WHAT THE TASK REQUIRES> Would you filter the listing below so that only lines with the word "duration" remain?

SOURCE INFORMATION>

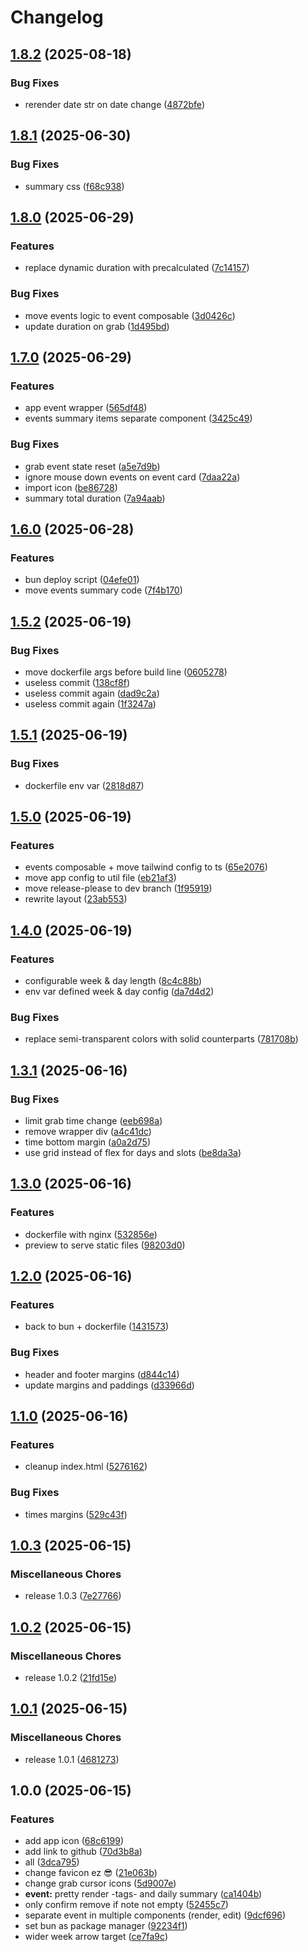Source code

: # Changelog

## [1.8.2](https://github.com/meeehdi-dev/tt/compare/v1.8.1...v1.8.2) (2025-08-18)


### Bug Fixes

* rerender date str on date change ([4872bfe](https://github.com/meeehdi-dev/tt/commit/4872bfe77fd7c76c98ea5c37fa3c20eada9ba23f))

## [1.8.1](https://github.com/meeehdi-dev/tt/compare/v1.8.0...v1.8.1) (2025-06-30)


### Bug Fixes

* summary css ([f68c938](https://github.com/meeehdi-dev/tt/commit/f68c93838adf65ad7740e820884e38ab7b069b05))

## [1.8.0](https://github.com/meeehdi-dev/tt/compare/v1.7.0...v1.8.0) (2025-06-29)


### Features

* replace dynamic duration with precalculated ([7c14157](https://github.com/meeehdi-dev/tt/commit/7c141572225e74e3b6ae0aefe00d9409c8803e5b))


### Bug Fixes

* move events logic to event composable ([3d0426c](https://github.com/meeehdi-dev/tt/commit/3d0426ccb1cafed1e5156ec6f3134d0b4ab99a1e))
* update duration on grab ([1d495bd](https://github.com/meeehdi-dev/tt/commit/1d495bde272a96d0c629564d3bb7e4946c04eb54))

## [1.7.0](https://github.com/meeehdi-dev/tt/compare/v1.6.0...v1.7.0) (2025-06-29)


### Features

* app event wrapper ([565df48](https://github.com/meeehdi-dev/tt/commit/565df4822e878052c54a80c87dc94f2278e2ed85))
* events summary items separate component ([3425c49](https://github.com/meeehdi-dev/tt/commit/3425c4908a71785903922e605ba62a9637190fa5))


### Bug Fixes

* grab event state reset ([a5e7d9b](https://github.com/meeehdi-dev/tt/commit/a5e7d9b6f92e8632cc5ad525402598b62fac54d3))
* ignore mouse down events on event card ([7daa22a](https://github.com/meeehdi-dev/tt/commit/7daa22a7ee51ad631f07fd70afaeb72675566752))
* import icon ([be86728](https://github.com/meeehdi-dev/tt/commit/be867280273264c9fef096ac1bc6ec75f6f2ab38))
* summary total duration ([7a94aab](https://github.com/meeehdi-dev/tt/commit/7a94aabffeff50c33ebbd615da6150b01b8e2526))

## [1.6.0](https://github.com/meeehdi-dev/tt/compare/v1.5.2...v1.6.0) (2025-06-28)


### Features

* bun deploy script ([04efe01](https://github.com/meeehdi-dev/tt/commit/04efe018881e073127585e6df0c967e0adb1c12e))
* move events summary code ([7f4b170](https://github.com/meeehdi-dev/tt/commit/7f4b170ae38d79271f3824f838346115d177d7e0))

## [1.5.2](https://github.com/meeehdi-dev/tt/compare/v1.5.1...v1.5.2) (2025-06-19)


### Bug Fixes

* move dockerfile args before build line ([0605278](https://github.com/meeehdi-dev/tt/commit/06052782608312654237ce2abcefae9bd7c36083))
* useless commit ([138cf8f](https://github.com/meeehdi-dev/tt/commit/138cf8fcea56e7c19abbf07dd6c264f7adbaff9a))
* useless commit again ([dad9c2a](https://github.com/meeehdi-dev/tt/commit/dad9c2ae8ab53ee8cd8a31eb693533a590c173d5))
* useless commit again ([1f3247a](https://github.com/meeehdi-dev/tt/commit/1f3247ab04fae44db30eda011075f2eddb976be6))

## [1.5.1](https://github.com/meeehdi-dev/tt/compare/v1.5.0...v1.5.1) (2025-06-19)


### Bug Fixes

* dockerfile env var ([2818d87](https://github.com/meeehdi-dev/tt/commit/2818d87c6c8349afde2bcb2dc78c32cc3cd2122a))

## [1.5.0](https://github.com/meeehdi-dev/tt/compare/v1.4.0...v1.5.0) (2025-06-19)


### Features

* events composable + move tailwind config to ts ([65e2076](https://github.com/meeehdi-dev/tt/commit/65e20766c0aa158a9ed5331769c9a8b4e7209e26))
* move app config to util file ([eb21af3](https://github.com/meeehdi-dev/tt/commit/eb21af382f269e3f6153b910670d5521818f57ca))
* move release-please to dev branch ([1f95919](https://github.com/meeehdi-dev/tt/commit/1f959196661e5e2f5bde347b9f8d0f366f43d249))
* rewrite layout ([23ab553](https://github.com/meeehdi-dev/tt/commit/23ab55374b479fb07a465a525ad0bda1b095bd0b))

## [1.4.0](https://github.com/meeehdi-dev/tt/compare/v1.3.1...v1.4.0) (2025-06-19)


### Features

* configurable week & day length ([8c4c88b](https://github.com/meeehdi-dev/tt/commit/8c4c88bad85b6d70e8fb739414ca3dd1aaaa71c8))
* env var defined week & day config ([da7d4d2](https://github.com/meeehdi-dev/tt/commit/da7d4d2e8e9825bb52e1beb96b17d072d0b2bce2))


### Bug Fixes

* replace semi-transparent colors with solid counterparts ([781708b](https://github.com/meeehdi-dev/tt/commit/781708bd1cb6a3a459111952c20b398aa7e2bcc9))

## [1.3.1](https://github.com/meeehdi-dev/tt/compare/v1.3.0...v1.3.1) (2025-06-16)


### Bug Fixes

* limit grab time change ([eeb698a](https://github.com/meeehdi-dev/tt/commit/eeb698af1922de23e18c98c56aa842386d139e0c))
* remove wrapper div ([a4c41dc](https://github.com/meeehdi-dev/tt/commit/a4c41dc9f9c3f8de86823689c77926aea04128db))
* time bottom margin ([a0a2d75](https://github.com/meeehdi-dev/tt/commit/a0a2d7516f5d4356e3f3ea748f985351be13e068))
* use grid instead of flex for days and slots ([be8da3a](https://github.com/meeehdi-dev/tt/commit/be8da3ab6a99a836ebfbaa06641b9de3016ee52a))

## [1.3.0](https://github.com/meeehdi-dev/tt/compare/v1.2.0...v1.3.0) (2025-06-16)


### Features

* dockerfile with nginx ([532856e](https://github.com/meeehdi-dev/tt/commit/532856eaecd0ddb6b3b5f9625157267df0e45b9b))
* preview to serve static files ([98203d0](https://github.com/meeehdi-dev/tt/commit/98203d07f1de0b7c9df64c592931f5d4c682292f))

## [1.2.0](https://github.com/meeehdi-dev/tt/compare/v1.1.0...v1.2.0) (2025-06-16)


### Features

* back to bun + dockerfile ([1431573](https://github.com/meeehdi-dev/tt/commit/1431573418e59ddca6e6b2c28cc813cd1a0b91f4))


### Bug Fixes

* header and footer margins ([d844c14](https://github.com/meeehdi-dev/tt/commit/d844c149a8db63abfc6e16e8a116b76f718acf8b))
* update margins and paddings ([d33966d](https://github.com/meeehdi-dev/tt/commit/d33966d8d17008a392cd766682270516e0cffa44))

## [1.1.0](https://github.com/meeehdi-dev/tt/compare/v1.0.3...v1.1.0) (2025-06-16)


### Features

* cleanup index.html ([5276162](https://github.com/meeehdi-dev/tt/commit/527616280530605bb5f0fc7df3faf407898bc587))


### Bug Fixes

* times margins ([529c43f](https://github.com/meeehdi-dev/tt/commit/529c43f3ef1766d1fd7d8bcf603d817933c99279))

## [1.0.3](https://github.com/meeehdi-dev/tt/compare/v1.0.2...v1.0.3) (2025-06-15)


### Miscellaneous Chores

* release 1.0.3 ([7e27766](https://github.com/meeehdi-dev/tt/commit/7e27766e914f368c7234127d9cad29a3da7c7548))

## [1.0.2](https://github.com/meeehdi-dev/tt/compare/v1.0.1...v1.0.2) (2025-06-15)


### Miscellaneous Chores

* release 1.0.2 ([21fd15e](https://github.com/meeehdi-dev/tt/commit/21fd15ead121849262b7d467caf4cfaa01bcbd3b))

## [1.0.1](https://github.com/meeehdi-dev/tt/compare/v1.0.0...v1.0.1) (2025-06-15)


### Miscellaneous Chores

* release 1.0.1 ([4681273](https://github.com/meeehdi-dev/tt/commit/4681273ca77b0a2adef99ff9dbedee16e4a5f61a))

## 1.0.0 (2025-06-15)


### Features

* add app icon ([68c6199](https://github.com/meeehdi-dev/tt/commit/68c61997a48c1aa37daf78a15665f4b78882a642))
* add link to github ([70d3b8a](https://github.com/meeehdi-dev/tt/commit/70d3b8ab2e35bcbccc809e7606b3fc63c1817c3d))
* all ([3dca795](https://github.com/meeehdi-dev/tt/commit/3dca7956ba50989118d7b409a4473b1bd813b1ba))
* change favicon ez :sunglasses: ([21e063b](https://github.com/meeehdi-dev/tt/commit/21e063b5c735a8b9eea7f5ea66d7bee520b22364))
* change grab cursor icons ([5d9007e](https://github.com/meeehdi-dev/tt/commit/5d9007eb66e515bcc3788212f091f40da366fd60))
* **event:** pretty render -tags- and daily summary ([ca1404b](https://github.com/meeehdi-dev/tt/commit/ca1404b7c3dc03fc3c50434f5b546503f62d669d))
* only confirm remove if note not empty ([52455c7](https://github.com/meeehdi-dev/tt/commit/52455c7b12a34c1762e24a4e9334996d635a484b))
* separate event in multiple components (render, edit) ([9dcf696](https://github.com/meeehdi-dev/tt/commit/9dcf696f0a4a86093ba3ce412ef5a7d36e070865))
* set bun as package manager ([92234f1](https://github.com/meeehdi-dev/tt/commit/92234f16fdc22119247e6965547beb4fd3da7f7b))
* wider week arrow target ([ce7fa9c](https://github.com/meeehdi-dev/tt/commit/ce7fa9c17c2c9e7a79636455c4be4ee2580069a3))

SOLUTION TO THIS TASK>
* replace dynamic duration with precalculated ([7c14157](https://github.com/meeehdi-dev/tt/commit/7c141572225e74e3b6ae0aefe00d9409c8803e5b))
* update duration on grab ([1d495bd](https://github.com/meeehdi-dev/tt/commit/1d495bde272a96d0c629564d3bb7e4946c04eb54))
* summary total duration ([7a94aab](https://github.com/meeehdi-dev/tt/commit/7a94aabffeff50c33ebbd615da6150b01b8e2526))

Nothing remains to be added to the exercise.